The traditional gaming industry is on a tear. Its 2022 market cap is $222 billion, and it is forecasted to grow by almost 50%in the next four years alone. None of this growth is projected to include Web3 games are being developed at breakneck speeds using technology like Unreal, AR software, VR hardware, and more. The infrastructure hasn’t been able to scale to the computing power required to support today’s AAA games because of the rapid innovation in Web3.
It’s not surprising, nor does it mean that Web3 won’t scale as much as it needs to in the future. The crypto industry is trying to offer a technology that doesn’t line up with the infrastructure demands of the existing industry. The gaming industry had hoped that Web3 gaming would be huge, but the reality is that the gaming industry doesn’t need blockchain technology at this point in time.
The argument in favour of Web3 gaming that is most often raised isn’t focused on the infrastructure’s capabilities, as mentioned before. Because of this, Web3 gaming is generally supported by providing players with a richer, more comprehensive gaming experience. This argument goes as follows: Games built on blockchain technology can give gamers true asset ownership, financial opportunity, and creative feedback loops with studios, among other things, in addition to providing them with a more rewarding experience.
The history of gaming is rife with instances of gamers being cheated or deceived by the industry they love, as well as narrative. Web3 principles of self-governance and collaboration may give gamers a richer experience by integrating their games. Despite the narrative, the most outspoken opponents of Web3 gaming since the start of the recent bull market haven’t been gaming studios or publishers, but gamers themselves. Abjectvitriol was directed at Web3 gaming advocates, claiming every from poor gameplay to outright fraud, everything damaged the relationship between gamers and Web3in the last bull market. Why was the relationship so strained?

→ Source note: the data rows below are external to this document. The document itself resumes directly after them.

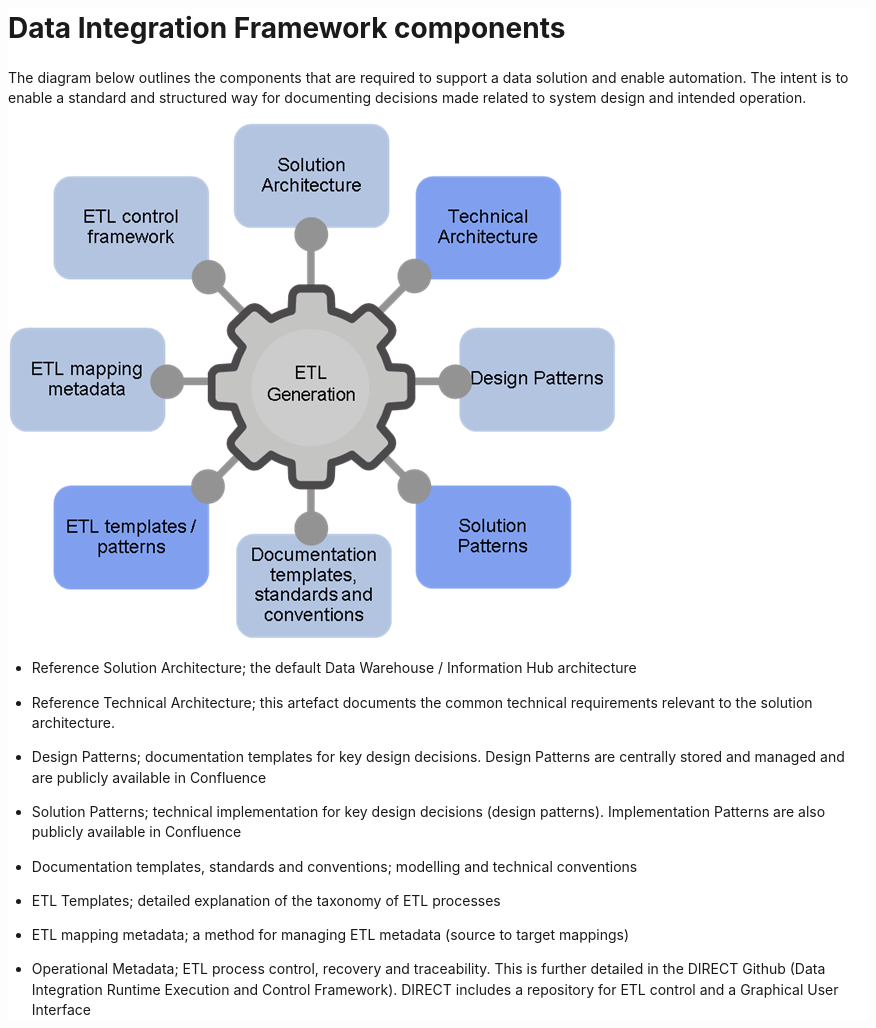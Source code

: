 # Data Integration Framework components

The diagram below outlines the components that are required to support a data solution and enable automation. The intent is to enable a standard and structured way for documenting decisions made related to system design and intended operation.

 ![1547519339316](.\Images\5C1547519339316.png)

   

- Reference Solution Architecture; the default Data Warehouse / Information Hub architecture

- Reference Technical Architecture; this artefact documents the common technical requirements relevant to the solution architecture. 

- Design Patterns; documentation templates for key design decisions. Design Patterns are centrally stored and managed and are publicly available in Confluence

- Solution Patterns; technical implementation for key design decisions (design patterns). Implementation Patterns are also publicly available in Confluence

- Documentation templates, standards and conventions; modelling and technical conventions

- ETL Templates; detailed explanation of the taxonomy of ETL processes

- ETL mapping metadata; a method for managing ETL metadata (source to target mappings)

- Operational Metadata; ETL process control, recovery and traceability. This is further detailed in the DIRECT Github (Data Integration Runtime Execution and Control Framework). DIRECT includes a repository for ETL control and a Graphical User Interface
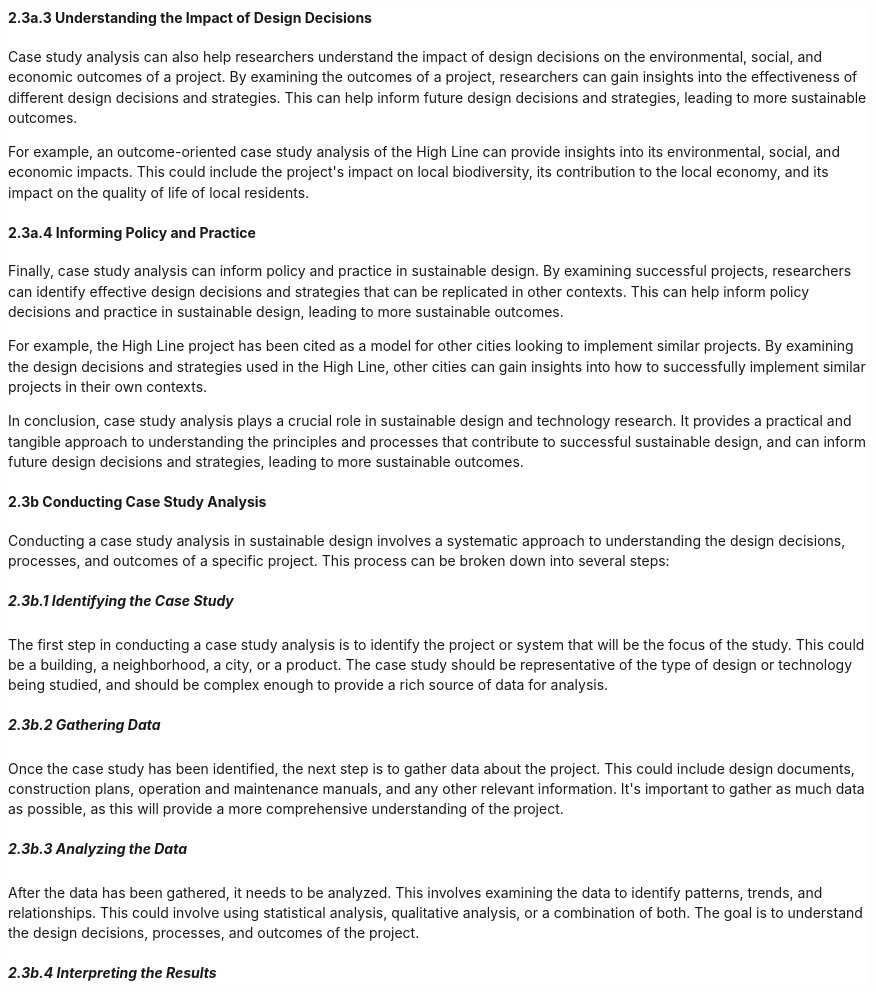 #### 2.3a.3 Understanding the Impact of Design Decisions

Case study analysis can also help researchers understand the impact of design decisions on the environmental, social, and economic outcomes of a project. By examining the outcomes of a project, researchers can gain insights into the effectiveness of different design decisions and strategies. This can help inform future design decisions and strategies, leading to more sustainable outcomes.

For example, an outcome-oriented case study analysis of the High Line can provide insights into its environmental, social, and economic impacts. This could include the project's impact on local biodiversity, its contribution to the local economy, and its impact on the quality of life of local residents.

#### 2.3a.4 Informing Policy and Practice

Finally, case study analysis can inform policy and practice in sustainable design. By examining successful projects, researchers can identify effective design decisions and strategies that can be replicated in other contexts. This can help inform policy decisions and practice in sustainable design, leading to more sustainable outcomes.

For example, the High Line project has been cited as a model for other cities looking to implement similar projects. By examining the design decisions and strategies used in the High Line, other cities can gain insights into how to successfully implement similar projects in their own contexts.

In conclusion, case study analysis plays a crucial role in sustainable design and technology research. It provides a practical and tangible approach to understanding the principles and processes that contribute to successful sustainable design, and can inform future design decisions and strategies, leading to more sustainable outcomes.

#### 2.3b Conducting Case Study Analysis

Conducting a case study analysis in sustainable design involves a systematic approach to understanding the design decisions, processes, and outcomes of a specific project. This process can be broken down into several steps:

##### 2.3b.1 Identifying the Case Study

The first step in conducting a case study analysis is to identify the project or system that will be the focus of the study. This could be a building, a neighborhood, a city, or a product. The case study should be representative of the type of design or technology being studied, and should be complex enough to provide a rich source of data for analysis.

##### 2.3b.2 Gathering Data

Once the case study has been identified, the next step is to gather data about the project. This could include design documents, construction plans, operation and maintenance manuals, and any other relevant information. It's important to gather as much data as possible, as this will provide a more comprehensive understanding of the project.

##### 2.3b.3 Analyzing the Data

After the data has been gathered, it needs to be analyzed. This involves examining the data to identify patterns, trends, and relationships. This could involve using statistical analysis, qualitative analysis, or a combination of both. The goal is to understand the design decisions, processes, and outcomes of the project.

##### 2.3b.4 Interpreting the Results
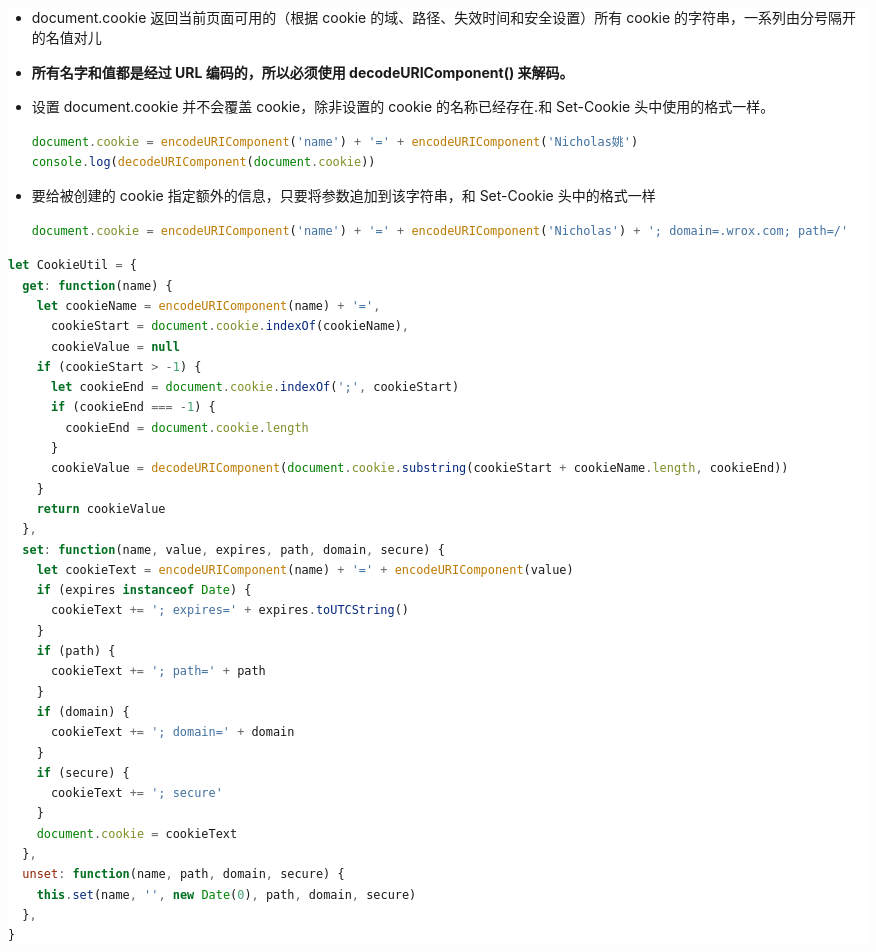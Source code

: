 - document.cookie 返回当前页面可用的（根据 cookie 的域、路径、失效时间和安全设置）所有 cookie 的字符串，一系列由分号隔开的名值对儿
- **所有名字和值都是经过 URL 编码的，所以必须使用 decodeURIComponent() 来解码。**
- 设置 document.cookie 并不会覆盖 cookie，除非设置的 cookie 的名称已经存在.和 Set-Cookie 头中使用的格式一样。

  ```javascript
  document.cookie = encodeURIComponent('name') + '=' + encodeURIComponent('Nicholas姚')
  console.log(decodeURIComponent(document.cookie))
  ```

- 要给被创建的 cookie 指定额外的信息，只要将参数追加到该字符串，和 Set-Cookie 头中的格式一样

  ```javascript
  document.cookie = encodeURIComponent('name') + '=' + encodeURIComponent('Nicholas') + '; domain=.wrox.com; path=/'
  ```

```javascript
let CookieUtil = {
  get: function(name) {
    let cookieName = encodeURIComponent(name) + '=',
      cookieStart = document.cookie.indexOf(cookieName),
      cookieValue = null
    if (cookieStart > -1) {
      let cookieEnd = document.cookie.indexOf(';', cookieStart)
      if (cookieEnd === -1) {
        cookieEnd = document.cookie.length
      }
      cookieValue = decodeURIComponent(document.cookie.substring(cookieStart + cookieName.length, cookieEnd))
    }
    return cookieValue
  },
  set: function(name, value, expires, path, domain, secure) {
    let cookieText = encodeURIComponent(name) + '=' + encodeURIComponent(value)
    if (expires instanceof Date) {
      cookieText += '; expires=' + expires.toUTCString()
    }
    if (path) {
      cookieText += '; path=' + path
    }
    if (domain) {
      cookieText += '; domain=' + domain
    }
    if (secure) {
      cookieText += '; secure'
    }
    document.cookie = cookieText
  },
  unset: function(name, path, domain, secure) {
    this.set(name, '', new Date(0), path, domain, secure)
  },
}
```
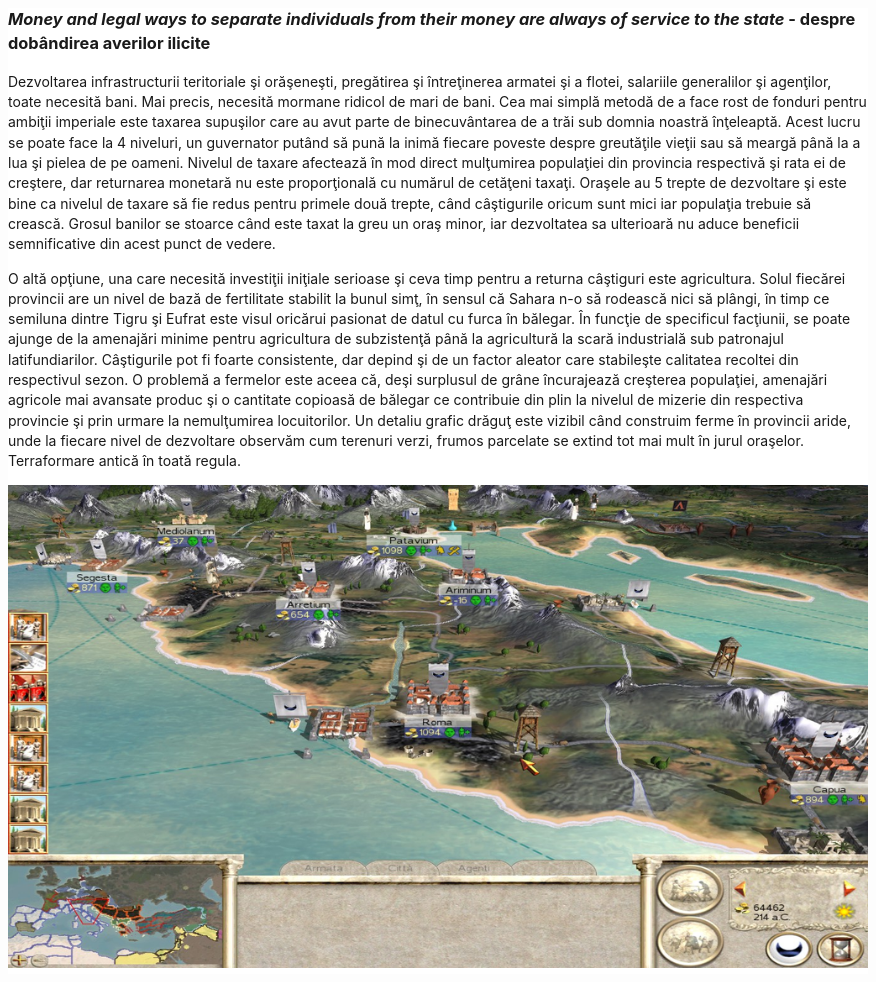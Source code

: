 ### _Money and legal ways to separate individuals from their money are always of service to the state_ - despre dobândirea averilor ilicite

Dezvoltarea infrastructurii teritoriale şi orăşeneşti, pregătirea şi întreţinerea armatei şi a flotei, salariile generalilor şi agenţilor, toate necesită bani. Mai precis, necesită mormane ridicol de mari de bani. Cea mai simplă metodă de a face rost de fonduri pentru ambiţii imperiale este taxarea supuşilor care au avut parte de binecuvântarea de a trăi sub domnia noastră înţeleaptă. Acest lucru se poate face la 4 niveluri, un guvernator putând să pună la inimă fiecare poveste despre greutăţile vieţii sau să meargă până la a lua şi pielea de pe oameni. Nivelul de taxare afectează în mod direct mulţumirea populaţiei din provincia respectivă şi rata ei de creştere, dar returnarea monetară nu este proporţională cu numărul de cetăţeni taxaţi. Oraşele au 5 trepte de dezvoltare şi este bine ca nivelul de taxare să fie redus pentru primele două trepte, când câştigurile oricum sunt mici iar populaţia trebuie să crească. Grosul banilor se stoarce când este taxat la greu un oraş minor, iar dezvoltatea sa ulterioară nu aduce beneficii semnificative din acest punct de vedere.

O altă opţiune, una care necesită investiţii iniţiale serioase şi ceva timp pentru a returna câştiguri este agricultura. Solul fiecărei provincii are un nivel de bază de fertilitate stabilit la bunul simţ, în sensul că Sahara n-o să rodească nici să plângi, în timp ce semiluna dintre Tigru şi Eufrat este visul oricărui pasionat de datul cu furca în bălegar. În funcţie de specificul facţiunii, se poate ajunge de la amenajări minime pentru agricultura de subzistenţă până la agricultură la scară industrială sub patronajul latifundiarilor. Câştigurile pot fi foarte consistente, dar depind şi de un factor aleator care stabileşte calitatea recoltei din respectivul sezon. O problemă a fermelor este aceea că, deşi surplusul de grâne încurajează creşterea populaţiei, amenajări agricole mai avansate produc şi o cantitate copioasă de bălegar ce contribuie din plin la nivelul de mizerie din respectiva provincie şi prin urmare la nemulţumirea locuitorilor. Un detaliu grafic drăguţ este vizibil când construim ferme în provincii aride, unde la fiecare nivel de dezvoltare observăm cum terenuri verzi, frumos parcelate se extind tot mai mult în jurul oraşelor. Terraformare antică în toată regula.

![](gallery/4760_screenshots_20160424115558_1.jpg)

A lot of people would respond that the most successful Web3 games are Axie Infinity, DeFi Kingdoms, and Wolf Game. During the bull market, these apps gained a lot of attention and money (and were regarded as the first wave of “proven” Web3 games). Despite their appearance and gamification, these apps were really just decentralised finance (DeFi)programmes. Even players who love the fidelity, narratives, and design of games such as Stardew Valley would be dismayed if they learned that DeFi Kingdoms would be the future of gaming. The gamers have made their stance on this subject very clear in the past. Diablo III included an in-game auction house with a percentage of each sale going to Blizzard in 2012, and gamers were so outraged that Blizzard removed it a year later.
Web3 gaming was a popular narrative during this period
Gamers hate the fact that monetisation takes priority over gameplay. Almost all of the in-market Web3 “games” during the last bull market were primarily financial applications that were immediately sniffed out by gamers. Those games were an exception: NFT trading card games that were Web3 versions of traditional card games. Gamers liked those games because traditional card games also have a financial element in addition to trading, selling, buying, and rarity.
Gamers haven’t been negatively impacted by the latest round of innovation. Web3 hasn’t altered their day-to-day lives, and they haven’t had to adapt to the changing priorities in their favourite games or game studios. Despite this, both the gaming and Web3 ecosystems will continue innovating. As Web3 infrastructure catches up with Web2 capabilities, blockchain-based games will be reintroduced to the market.
These games will need to attract gamers, and they should learn from the lessons of this latest bull market, how not to communicate. Gamers want to lose themselves in the story and enjoy the aesthetics. The continual reminder of financial undertones has a negative effect on the experience. It is simple to say, but we in crypto have a lot to learn.